Task prompt: The answer must be one number: how many lines of the records contain "that".

Data extract: Begin

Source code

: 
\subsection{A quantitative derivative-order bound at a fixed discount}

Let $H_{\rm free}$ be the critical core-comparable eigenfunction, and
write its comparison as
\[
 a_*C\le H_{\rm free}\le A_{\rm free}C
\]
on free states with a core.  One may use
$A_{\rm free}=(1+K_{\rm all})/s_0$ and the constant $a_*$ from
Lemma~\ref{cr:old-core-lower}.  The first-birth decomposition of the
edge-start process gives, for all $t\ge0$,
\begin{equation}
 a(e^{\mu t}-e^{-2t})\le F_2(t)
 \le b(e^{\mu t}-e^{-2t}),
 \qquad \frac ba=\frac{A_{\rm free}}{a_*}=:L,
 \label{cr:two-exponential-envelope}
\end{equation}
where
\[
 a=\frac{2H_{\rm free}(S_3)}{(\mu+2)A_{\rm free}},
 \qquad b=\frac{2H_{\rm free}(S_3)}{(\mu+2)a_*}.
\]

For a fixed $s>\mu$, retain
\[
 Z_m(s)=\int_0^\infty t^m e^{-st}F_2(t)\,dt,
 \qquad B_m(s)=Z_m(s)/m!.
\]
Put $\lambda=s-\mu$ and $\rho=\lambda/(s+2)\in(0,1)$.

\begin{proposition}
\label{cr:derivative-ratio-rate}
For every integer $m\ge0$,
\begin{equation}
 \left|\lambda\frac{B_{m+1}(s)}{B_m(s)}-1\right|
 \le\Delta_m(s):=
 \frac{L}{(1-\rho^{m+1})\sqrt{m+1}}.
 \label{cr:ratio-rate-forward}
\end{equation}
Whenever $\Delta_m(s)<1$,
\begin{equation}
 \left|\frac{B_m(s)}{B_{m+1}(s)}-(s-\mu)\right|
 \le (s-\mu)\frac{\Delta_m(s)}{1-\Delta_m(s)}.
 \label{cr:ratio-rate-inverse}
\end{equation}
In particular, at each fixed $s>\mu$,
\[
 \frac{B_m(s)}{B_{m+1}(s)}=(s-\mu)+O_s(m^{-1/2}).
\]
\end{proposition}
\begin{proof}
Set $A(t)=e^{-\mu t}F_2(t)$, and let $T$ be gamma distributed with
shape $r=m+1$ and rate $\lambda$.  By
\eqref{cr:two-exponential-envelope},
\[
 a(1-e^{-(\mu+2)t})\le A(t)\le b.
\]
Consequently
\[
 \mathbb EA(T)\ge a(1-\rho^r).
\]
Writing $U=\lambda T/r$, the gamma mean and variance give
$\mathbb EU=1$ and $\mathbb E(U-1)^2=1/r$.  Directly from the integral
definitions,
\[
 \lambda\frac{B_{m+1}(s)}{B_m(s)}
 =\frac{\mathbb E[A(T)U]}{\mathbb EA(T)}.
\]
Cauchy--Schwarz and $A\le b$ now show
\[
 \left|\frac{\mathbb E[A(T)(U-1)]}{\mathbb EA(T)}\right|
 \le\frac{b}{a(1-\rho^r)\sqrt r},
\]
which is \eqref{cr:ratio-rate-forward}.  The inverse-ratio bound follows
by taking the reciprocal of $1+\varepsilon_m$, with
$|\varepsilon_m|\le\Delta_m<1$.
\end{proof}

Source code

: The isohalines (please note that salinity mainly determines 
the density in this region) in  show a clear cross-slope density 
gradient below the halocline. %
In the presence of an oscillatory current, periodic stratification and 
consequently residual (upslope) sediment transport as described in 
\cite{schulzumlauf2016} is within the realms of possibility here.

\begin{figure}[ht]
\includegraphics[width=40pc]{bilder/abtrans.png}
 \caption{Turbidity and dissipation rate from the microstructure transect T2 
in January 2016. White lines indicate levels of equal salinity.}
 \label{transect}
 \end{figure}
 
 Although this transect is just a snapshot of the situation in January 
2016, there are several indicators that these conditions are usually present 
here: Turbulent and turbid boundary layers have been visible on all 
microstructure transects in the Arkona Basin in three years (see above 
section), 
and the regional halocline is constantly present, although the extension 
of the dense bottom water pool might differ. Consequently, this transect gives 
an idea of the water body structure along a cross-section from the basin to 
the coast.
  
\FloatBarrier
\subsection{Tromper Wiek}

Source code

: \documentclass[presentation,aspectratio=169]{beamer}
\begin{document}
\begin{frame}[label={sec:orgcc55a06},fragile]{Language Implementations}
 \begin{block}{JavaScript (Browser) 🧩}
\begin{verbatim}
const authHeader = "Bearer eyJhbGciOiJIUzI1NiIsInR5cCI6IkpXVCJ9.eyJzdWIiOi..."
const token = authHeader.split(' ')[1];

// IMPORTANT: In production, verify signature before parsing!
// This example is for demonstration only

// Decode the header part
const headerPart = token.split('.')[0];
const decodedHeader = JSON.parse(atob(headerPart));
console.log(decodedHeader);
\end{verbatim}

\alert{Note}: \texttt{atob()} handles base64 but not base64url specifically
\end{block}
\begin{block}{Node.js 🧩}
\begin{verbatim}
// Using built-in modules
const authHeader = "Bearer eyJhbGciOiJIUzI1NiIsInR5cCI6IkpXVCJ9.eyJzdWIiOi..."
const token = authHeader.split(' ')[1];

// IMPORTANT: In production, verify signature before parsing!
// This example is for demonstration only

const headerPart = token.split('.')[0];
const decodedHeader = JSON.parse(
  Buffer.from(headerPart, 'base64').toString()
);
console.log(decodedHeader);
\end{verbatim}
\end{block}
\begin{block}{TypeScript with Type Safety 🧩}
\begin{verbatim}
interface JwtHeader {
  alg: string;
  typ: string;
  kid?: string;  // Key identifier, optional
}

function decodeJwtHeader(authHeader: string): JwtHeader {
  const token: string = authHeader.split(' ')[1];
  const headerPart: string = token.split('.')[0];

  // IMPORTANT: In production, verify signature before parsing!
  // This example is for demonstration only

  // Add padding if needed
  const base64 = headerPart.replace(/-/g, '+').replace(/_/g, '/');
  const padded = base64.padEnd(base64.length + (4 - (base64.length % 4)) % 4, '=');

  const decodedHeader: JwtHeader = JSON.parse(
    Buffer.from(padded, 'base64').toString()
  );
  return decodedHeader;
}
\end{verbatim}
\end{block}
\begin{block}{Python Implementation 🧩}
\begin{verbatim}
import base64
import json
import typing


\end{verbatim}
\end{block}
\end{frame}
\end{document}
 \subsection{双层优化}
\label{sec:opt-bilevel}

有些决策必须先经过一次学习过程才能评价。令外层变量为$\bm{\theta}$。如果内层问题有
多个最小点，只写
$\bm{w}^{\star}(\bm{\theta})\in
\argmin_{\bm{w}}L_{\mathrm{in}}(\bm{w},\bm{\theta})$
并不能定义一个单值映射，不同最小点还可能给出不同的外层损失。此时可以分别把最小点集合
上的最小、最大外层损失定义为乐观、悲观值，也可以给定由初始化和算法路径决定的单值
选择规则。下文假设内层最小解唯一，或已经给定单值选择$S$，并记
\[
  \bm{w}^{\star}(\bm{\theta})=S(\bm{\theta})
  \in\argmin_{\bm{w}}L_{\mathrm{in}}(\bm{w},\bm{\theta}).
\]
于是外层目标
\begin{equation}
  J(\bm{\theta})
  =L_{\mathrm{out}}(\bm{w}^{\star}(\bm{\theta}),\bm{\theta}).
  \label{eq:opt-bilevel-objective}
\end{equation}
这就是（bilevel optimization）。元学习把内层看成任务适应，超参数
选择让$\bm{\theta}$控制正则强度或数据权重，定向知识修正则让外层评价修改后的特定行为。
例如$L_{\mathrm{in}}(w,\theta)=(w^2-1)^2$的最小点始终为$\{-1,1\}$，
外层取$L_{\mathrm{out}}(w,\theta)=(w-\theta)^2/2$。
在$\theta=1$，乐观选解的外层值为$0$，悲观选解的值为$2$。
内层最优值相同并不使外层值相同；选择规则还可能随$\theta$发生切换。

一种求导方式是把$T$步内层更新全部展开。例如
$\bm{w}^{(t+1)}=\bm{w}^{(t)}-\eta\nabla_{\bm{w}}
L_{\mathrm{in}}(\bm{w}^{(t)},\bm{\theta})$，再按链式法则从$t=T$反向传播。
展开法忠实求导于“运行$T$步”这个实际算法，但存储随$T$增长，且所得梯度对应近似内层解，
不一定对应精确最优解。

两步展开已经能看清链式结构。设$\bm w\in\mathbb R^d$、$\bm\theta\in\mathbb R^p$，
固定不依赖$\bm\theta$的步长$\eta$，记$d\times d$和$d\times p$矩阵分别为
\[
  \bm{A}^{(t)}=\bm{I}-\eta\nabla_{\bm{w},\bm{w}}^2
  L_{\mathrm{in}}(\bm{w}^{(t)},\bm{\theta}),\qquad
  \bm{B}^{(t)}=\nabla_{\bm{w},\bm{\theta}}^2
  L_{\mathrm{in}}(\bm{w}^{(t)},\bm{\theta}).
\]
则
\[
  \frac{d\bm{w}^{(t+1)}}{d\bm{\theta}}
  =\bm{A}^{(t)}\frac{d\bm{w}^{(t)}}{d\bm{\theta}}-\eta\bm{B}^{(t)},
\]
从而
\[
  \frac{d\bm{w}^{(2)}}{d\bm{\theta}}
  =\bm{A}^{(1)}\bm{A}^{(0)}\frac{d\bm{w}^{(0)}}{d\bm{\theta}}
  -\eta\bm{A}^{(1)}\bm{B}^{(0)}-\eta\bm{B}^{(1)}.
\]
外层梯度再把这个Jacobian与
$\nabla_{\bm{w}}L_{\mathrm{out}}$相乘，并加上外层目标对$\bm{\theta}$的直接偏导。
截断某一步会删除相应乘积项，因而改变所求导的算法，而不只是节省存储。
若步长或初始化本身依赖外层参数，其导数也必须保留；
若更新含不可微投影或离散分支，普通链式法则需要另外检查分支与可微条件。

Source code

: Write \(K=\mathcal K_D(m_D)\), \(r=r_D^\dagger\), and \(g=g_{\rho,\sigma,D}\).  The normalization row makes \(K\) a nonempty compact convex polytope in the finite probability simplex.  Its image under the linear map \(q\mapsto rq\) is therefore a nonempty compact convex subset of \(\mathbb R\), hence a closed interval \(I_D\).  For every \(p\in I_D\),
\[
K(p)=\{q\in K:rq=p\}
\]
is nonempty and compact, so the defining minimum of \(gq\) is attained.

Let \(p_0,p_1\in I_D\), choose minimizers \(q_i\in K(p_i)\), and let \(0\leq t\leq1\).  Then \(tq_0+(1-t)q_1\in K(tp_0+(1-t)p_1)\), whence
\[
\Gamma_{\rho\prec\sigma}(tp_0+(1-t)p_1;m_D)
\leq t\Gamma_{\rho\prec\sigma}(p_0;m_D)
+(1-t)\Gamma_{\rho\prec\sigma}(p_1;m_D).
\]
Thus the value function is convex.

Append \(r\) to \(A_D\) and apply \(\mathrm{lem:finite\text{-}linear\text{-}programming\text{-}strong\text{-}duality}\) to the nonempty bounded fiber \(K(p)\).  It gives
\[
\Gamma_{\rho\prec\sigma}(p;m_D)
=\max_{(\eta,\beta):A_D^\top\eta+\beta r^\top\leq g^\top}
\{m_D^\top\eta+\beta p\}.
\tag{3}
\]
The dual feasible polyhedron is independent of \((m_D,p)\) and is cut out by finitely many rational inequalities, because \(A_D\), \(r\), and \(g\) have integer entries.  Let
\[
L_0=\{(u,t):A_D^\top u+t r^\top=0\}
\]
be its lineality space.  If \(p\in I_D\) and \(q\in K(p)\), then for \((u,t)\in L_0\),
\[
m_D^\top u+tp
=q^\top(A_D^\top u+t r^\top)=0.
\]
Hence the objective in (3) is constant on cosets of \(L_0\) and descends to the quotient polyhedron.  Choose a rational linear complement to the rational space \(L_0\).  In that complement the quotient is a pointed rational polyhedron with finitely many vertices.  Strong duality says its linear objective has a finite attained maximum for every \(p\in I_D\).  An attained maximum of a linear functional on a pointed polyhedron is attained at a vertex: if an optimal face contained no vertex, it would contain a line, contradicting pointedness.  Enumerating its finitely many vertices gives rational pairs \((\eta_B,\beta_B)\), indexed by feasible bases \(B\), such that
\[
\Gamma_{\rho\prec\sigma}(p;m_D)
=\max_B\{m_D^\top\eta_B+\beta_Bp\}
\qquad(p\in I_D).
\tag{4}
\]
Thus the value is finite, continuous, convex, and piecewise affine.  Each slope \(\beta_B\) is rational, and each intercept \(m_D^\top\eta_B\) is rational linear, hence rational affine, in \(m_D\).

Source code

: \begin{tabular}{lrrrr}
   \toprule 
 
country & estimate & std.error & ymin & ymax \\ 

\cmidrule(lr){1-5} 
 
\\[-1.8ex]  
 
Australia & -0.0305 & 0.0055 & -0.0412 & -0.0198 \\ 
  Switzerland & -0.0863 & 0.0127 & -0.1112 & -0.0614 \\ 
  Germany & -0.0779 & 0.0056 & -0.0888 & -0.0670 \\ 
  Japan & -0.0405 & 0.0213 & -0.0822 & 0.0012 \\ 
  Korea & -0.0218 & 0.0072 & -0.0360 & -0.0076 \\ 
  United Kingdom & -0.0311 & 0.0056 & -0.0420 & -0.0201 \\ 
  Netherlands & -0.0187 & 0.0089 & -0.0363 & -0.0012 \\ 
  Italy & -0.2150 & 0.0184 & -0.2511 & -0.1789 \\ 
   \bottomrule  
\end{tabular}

Data extract: End

Answer to this problem: 3